In April 2014, a Somali federal government delegation including President Hassan Sheikh Mohamud, Minister of Fisheries and Marine Resources Mohamed Olow Barrow, Minister of Finance Hussein Abdi Halane, and Minister of Planning Said Abdullahi Mohamed met in Brussels with EU Development Commissioner Andris Piebalgs and Fisheries Commissioner Maria Damanaki to discuss bilateral relations. The talks were brokered by the Scottish Conservative Euro MP Struan Stevenson, with the aim of securing international funding for reconstruction of Somalia's fishing industry infrastructure. According to Stevenson, the EU's long-term objective is to set up a fisheries partnership agreement with the Somali authorities in order to tap into the country's abundant marine stocks.

In June 2014, the Fisheries Minister of the Puntland State of Somalia Hasan Mahmoud announced that the Somali and Yemeni governments are slated to sign a Memorandum of Understanding to regulate fishing within Somalia's territorial waters by Yemeni fishermen. The Puntland and Yemeni Fisheries ministries are also scheduled to hold talks on bilateral cooperation, with the aim of preserving and effectively exploiting marine resources.

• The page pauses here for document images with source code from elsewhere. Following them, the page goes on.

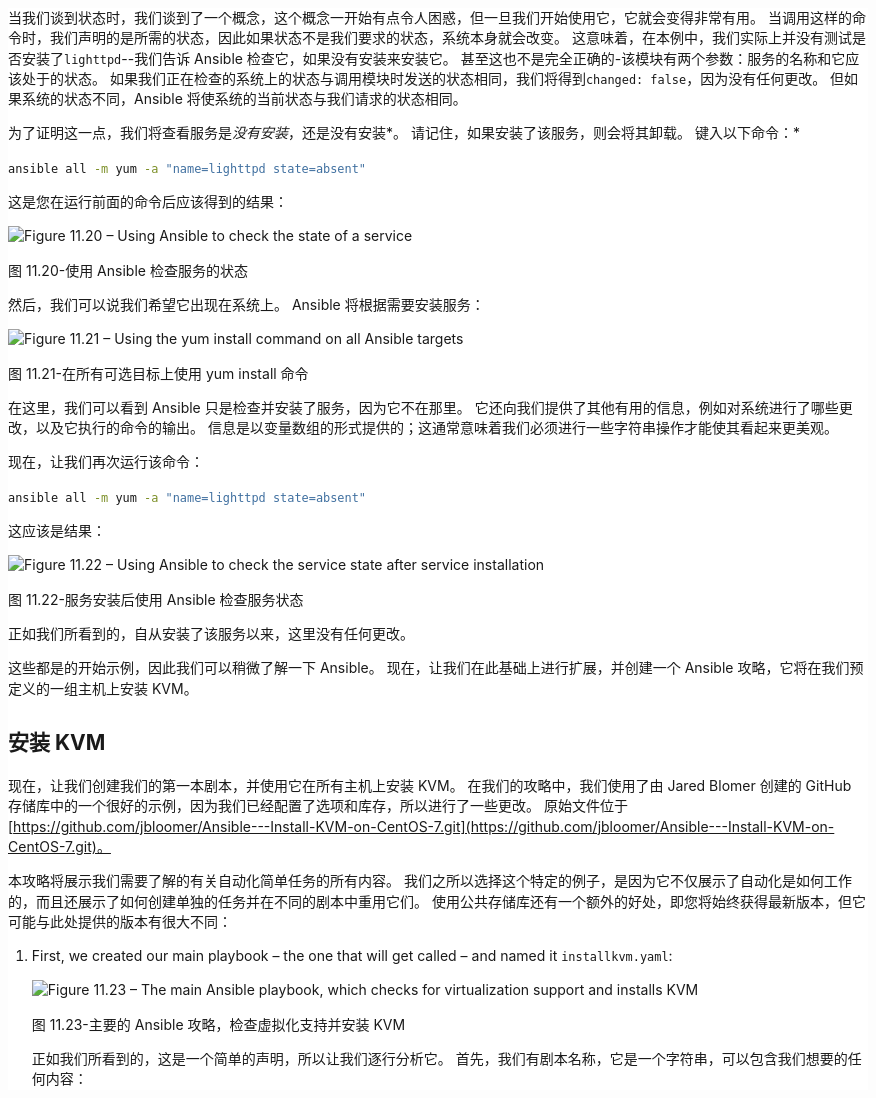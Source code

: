 当我们谈到状态时，我们谈到了一个概念，这个概念一开始有点令人困惑，但一旦我们开始使用它，它就会变得非常有用。 当调用这样的命令时，我们声明的是所需的状态，因此如果状态不是我们要求的状态，系统本身就会改变。 这意味着，在本例中，我们实际上并没有测试是否安装了`lighttpd`--我们告诉 Ansible 检查它，如果没有安装来安装它。 甚至这也不是完全正确的-该模块有两个参数：服务的名称和它应该处于的状态。 如果我们正在检查的系统上的状态与调用模块时发送的状态相同，我们将得到`changed: false`，因为没有任何更改。 但如果系统的状态不同，Ansible 将使系统的当前状态与我们请求的状态相同。

为了证明这一点，我们将查看服务是*没有安装*，还是没有安装*。 请记住，如果安装了该服务，则会将其卸载。 键入以下命令：*

```sh
ansible all -m yum -a "name=lighttpd state=absent" 
```

这是您在运行前面的命令后应该得到的结果：

![Figure 11.20 – Using Ansible to check the state of a service ](image/B14834_11_20.jpg)

图 11.20-使用 Ansible 检查服务的状态

然后，我们可以说我们希望它出现在系统上。 Ansible 将根据需要安装服务：

![Figure 11.21 – Using the yum install command on all Ansible targets ](image/B14834_11_21.jpg)

图 11.21-在所有可选目标上使用 yum install 命令

在这里，我们可以看到 Ansible 只是检查并安装了服务，因为它不在那里。 它还向我们提供了其他有用的信息，例如对系统进行了哪些更改，以及它执行的命令的输出。 信息是以变量数组的形式提供的；这通常意味着我们必须进行一些字符串操作才能使其看起来更美观。

现在，让我们再次运行该命令：

```sh
ansible all -m yum -a "name=lighttpd state=absent" 
```

这应该是结果：

![Figure 11.22 – Using Ansible to check the service state after service installation ](image/B14834_11_22.jpg)

图 11.22-服务安装后使用 Ansible 检查服务状态

正如我们所看到的，自从安装了该服务以来，这里没有任何更改。

这些都是的开始示例，因此我们可以稍微了解一下 Ansible。 现在，让我们在此基础上进行扩展，并创建一个 Ansible 攻略，它将在我们预定义的一组主机上安装 KVM。

## 安装 KVM

现在，让我们创建我们的第一本剧本，并使用它在所有主机上安装 KVM。 在我们的攻略中，我们使用了由 Jared Blomer 创建的 GitHub 存储库中的一个很好的示例，因为我们已经配置了选项和库存，所以进行了一些更改。 原始文件位于[https://github.com/jbloomer/Ansible---Install-KVM-on-CentOS-7.git](https://github.com/jbloomer/Ansible---Install-KVM-on-CentOS-7.git)。

本攻略将展示我们需要了解的有关自动化简单任务的所有内容。 我们之所以选择这个特定的例子，是因为它不仅展示了自动化是如何工作的，而且还展示了如何创建单独的任务并在不同的剧本中重用它们。 使用公共存储库还有一个额外的好处，即您将始终获得最新版本，但它可能与此处提供的版本有很大不同：

1.  First, we created our main playbook – the one that will get called – and named it `installkvm.yaml`:

    ![Figure 11.23 – The main Ansible playbook, which checks for virtualization support and installs KVM ](image/B14834_11_23.jpg)

    图 11.23-主要的 Ansible 攻略，检查虚拟化支持并安装 KVM

    正如我们所看到的，这是一个简单的声明，所以让我们逐行分析它。 首先，我们有剧本名称，它是一个字符串，可以包含我们想要的任何内容：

In October 2014, in an extraordinary meeting in Mogadishu chaired by Second Deputy Speaker Mahad Abdalle Awad, the Federal Parliament passed a new Fishing Act. The law was forwarded to the legislature by the federal Ministry of Fisheries. Of the 140 lawmakers present at the parliamentary session, 135 MPs voted in favor of the bill, 2 voted against it, and 3 abstained.